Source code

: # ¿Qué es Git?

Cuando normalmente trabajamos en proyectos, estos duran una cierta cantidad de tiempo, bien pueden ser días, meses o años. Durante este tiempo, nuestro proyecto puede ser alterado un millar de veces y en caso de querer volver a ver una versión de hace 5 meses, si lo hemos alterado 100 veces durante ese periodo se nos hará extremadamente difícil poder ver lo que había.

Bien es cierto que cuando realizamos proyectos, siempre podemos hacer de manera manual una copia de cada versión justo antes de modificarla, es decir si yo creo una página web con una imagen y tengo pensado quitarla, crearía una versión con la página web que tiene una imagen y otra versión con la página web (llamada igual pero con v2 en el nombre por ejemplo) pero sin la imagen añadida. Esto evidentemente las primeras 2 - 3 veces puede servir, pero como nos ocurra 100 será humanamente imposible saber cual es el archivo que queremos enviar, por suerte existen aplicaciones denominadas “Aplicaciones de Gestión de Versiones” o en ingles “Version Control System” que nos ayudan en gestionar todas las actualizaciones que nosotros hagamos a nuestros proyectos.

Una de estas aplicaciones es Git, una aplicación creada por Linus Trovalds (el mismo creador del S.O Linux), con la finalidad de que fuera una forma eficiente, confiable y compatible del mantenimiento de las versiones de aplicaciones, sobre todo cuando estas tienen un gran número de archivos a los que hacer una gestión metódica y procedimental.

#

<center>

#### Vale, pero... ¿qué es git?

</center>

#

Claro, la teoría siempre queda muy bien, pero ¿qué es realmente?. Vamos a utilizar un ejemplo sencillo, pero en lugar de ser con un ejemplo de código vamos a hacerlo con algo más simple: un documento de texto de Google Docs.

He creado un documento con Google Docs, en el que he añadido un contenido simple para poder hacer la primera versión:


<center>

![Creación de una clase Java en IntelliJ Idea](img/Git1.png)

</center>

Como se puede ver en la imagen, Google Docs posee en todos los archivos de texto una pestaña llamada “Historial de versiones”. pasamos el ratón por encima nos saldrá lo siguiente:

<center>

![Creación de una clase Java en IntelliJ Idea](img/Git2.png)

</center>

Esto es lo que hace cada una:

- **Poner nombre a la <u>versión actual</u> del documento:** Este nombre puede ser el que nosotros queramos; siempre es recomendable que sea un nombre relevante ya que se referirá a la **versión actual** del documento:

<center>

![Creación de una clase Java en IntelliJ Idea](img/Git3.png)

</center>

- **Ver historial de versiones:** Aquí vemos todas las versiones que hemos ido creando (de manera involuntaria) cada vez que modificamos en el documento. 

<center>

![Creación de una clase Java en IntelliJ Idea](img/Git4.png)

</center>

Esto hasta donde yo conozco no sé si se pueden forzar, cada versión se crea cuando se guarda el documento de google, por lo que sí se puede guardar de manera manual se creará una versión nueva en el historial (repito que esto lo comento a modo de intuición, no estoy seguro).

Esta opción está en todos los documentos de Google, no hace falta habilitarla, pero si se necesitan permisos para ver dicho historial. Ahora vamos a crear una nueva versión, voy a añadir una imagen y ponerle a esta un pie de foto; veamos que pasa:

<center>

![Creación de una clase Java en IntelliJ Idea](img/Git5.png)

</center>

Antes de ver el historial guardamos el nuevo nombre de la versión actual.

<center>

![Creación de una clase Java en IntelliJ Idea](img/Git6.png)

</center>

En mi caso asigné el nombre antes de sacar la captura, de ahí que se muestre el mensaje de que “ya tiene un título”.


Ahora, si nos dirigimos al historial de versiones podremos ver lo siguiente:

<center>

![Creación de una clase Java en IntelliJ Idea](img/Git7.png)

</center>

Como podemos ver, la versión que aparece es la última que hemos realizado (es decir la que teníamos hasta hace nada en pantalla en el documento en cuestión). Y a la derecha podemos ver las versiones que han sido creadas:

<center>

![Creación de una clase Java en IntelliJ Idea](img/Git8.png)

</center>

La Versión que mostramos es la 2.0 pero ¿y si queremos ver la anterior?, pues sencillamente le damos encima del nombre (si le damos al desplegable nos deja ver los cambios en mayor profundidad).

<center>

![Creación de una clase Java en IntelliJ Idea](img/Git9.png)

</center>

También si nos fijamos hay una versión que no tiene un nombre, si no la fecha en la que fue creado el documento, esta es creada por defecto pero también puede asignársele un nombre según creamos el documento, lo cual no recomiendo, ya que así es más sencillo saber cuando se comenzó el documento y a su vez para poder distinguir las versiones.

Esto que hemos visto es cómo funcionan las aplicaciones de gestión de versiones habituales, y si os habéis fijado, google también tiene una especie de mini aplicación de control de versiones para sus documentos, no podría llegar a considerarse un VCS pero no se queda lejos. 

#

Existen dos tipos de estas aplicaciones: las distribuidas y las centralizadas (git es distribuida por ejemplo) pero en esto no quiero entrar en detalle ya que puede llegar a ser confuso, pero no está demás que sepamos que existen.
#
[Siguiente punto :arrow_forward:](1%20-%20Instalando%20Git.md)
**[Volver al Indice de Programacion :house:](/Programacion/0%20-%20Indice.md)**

::::::

• Assignment:
Search the data for the word "Ahora" and copy each line where it appears.

• Written response:
Esta opción está en todos los documentos de Google, no hace falta habilitarla, pero si se necesitan permisos para ver dicho historial. Ahora vamos a crear una nueva versión, voy a añadir una imagen y ponerle a esta un pie de foto; veamos que pasa:
Ahora, si nos dirigimos al historial de versiones podremos ver lo siguiente:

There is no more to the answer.